◆ WHAT TO PRODUCE
For the records that follow, please set down exactly the lines between the one holding "max 250px |" and the one holding "leur sont propres.", inclusive, and only those.
[MATERIAL FOR THIS TASK Boundary: Start]
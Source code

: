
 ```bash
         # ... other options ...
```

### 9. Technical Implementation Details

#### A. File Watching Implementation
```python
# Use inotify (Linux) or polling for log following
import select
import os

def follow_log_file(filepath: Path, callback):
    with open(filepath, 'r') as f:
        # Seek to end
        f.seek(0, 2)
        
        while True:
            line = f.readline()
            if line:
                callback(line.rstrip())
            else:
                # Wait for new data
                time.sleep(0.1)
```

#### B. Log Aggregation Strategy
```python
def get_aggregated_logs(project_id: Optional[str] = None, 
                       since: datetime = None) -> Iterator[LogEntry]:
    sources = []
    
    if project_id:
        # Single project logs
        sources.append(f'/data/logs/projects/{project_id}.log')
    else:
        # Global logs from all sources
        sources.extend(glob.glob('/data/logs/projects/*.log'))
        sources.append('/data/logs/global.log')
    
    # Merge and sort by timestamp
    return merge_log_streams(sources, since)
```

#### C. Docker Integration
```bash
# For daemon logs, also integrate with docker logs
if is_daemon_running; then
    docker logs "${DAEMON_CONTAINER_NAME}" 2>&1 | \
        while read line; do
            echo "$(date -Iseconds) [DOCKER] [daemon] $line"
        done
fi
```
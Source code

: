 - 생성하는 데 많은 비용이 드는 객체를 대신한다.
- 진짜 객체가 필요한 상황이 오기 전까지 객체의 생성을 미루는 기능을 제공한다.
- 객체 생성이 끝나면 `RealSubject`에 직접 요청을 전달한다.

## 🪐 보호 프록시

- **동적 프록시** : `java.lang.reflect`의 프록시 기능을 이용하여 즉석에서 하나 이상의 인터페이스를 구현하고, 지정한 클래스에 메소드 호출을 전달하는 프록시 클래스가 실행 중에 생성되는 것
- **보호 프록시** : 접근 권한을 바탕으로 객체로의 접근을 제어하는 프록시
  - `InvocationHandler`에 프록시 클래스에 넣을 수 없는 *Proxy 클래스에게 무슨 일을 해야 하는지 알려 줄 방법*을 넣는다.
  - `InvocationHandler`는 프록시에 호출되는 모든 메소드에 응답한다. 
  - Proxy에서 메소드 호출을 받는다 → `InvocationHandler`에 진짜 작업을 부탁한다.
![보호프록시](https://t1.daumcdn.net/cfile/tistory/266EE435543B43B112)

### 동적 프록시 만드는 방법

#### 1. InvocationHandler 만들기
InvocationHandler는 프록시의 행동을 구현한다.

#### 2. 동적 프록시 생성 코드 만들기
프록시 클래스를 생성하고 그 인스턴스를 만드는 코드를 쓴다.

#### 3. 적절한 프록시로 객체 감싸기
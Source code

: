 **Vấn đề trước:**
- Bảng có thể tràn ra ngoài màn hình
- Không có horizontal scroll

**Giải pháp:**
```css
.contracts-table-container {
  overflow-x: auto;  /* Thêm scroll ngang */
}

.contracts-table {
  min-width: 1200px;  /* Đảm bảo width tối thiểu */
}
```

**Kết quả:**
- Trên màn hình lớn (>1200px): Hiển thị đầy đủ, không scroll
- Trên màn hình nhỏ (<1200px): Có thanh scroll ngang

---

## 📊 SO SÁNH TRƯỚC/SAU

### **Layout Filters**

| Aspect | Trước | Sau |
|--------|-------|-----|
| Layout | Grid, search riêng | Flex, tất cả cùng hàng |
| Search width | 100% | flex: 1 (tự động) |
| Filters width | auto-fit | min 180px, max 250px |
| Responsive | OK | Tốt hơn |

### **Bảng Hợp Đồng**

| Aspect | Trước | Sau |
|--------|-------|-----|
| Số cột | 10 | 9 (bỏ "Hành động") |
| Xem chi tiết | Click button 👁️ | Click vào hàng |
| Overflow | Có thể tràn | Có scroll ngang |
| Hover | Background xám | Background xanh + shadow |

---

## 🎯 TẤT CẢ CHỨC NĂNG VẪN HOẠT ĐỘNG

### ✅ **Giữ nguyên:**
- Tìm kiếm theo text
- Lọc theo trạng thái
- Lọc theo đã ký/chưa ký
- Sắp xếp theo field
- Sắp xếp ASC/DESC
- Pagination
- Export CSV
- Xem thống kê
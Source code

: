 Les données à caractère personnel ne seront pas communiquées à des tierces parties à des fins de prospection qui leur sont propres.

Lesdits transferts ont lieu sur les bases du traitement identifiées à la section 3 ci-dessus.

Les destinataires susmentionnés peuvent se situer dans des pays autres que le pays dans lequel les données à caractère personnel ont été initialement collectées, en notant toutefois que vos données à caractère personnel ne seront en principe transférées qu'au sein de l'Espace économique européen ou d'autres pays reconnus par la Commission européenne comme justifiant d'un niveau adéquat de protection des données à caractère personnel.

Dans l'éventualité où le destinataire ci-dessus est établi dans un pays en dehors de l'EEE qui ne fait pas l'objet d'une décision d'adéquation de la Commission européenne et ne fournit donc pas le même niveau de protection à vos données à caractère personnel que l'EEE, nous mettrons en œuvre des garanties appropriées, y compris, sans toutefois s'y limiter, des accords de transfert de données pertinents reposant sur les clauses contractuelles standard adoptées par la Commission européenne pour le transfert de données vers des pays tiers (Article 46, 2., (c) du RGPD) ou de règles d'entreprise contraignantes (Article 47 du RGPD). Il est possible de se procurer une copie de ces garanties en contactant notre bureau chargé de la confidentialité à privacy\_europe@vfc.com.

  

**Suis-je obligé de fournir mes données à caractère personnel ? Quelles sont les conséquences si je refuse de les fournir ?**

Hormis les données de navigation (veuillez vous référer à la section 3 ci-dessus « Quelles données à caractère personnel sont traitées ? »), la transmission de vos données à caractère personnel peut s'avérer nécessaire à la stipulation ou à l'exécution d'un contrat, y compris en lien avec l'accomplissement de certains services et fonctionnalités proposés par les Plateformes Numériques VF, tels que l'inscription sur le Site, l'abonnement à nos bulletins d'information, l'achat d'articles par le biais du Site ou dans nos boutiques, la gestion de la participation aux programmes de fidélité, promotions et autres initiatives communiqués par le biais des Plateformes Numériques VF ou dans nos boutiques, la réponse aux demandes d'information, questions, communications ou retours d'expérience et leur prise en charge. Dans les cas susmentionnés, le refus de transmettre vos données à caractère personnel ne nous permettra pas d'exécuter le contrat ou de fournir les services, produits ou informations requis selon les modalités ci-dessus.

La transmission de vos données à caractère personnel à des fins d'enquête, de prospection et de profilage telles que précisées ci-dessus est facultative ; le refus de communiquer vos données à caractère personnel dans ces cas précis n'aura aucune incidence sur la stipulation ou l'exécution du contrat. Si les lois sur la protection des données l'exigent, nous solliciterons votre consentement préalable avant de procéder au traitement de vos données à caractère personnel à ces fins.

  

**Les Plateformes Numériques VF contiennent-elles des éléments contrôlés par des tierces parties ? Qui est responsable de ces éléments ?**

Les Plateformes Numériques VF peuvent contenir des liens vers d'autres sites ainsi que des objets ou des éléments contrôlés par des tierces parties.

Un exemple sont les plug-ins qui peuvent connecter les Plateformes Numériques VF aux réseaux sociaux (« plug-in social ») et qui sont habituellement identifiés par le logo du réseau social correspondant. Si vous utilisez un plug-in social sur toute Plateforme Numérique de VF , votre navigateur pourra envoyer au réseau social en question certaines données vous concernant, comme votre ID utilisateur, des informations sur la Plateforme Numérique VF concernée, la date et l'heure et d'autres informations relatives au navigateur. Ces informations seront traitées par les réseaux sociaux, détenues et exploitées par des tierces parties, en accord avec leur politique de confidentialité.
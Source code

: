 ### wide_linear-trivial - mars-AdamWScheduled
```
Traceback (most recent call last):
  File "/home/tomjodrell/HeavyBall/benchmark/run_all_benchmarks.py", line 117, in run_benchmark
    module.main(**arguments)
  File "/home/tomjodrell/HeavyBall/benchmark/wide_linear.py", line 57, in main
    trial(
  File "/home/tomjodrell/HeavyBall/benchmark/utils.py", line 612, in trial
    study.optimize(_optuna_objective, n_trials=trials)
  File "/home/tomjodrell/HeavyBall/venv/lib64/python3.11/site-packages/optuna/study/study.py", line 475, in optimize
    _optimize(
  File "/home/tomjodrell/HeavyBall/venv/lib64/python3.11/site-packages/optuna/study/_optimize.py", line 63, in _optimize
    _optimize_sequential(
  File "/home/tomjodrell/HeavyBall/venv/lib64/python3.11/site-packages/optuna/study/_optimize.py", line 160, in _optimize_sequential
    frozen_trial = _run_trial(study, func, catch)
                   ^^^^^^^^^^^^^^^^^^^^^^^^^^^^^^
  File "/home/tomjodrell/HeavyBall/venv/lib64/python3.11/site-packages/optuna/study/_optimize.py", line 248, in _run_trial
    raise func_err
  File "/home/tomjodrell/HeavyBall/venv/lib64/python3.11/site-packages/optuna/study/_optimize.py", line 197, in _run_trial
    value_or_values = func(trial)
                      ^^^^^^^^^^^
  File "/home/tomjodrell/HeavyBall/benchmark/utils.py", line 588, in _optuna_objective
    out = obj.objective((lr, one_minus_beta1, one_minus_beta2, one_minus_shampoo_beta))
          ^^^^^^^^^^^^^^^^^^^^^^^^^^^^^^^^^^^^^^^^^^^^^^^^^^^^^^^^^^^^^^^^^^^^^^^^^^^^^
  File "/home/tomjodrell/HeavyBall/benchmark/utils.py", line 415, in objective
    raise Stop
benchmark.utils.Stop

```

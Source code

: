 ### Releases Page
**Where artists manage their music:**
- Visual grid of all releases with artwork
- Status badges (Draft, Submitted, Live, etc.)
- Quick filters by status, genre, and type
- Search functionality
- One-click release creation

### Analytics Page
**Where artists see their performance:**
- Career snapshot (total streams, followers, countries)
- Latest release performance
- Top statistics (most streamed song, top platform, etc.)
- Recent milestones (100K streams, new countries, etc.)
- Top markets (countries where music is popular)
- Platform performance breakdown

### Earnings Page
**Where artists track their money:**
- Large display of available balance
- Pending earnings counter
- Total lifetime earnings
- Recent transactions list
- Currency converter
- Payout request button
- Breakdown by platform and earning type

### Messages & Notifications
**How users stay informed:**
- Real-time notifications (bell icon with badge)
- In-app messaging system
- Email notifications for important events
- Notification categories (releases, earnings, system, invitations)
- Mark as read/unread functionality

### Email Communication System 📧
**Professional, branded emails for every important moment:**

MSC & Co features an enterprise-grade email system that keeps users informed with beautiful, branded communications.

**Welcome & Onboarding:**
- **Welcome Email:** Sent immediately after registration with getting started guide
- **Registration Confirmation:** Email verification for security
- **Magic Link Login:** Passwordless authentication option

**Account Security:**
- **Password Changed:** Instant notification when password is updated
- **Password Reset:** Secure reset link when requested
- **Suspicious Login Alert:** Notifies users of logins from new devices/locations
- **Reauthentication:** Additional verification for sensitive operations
[MATERIAL FOR THIS TASK Boundary: End]
◆ OUTPUT OF THE TASK
| Filters width | auto-fit | min 180px, max 250px |
| Responsive | OK | Tốt hơn |

### **Bảng Hợp Đồng**

| Aspect | Trước | Sau |
|--------|-------|-----|
| Số cột | 10 | 9 (bỏ "Hành động") |
| Xem chi tiết | Click button 👁️ | Click vào hàng |
| Overflow | Có thể tràn | Có scroll ngang |
| Hover | Background xám | Background xanh + shadow |

---

## 🎯 TẤT CẢ CHỨC NĂNG VẪN HOẠT ĐỘNG

### ✅ **Giữ nguyên:**
- Tìm kiếm theo text
- Lọc theo trạng thái
- Lọc theo đã ký/chưa ký
- Sắp xếp theo field
- Sắp xếp ASC/DESC
- Pagination
- Export CSV
- Xem thống kê
Source code

: Les données à caractère personnel ne seront pas communiquées à des tierces parties à des fins de prospection qui leur sont propres.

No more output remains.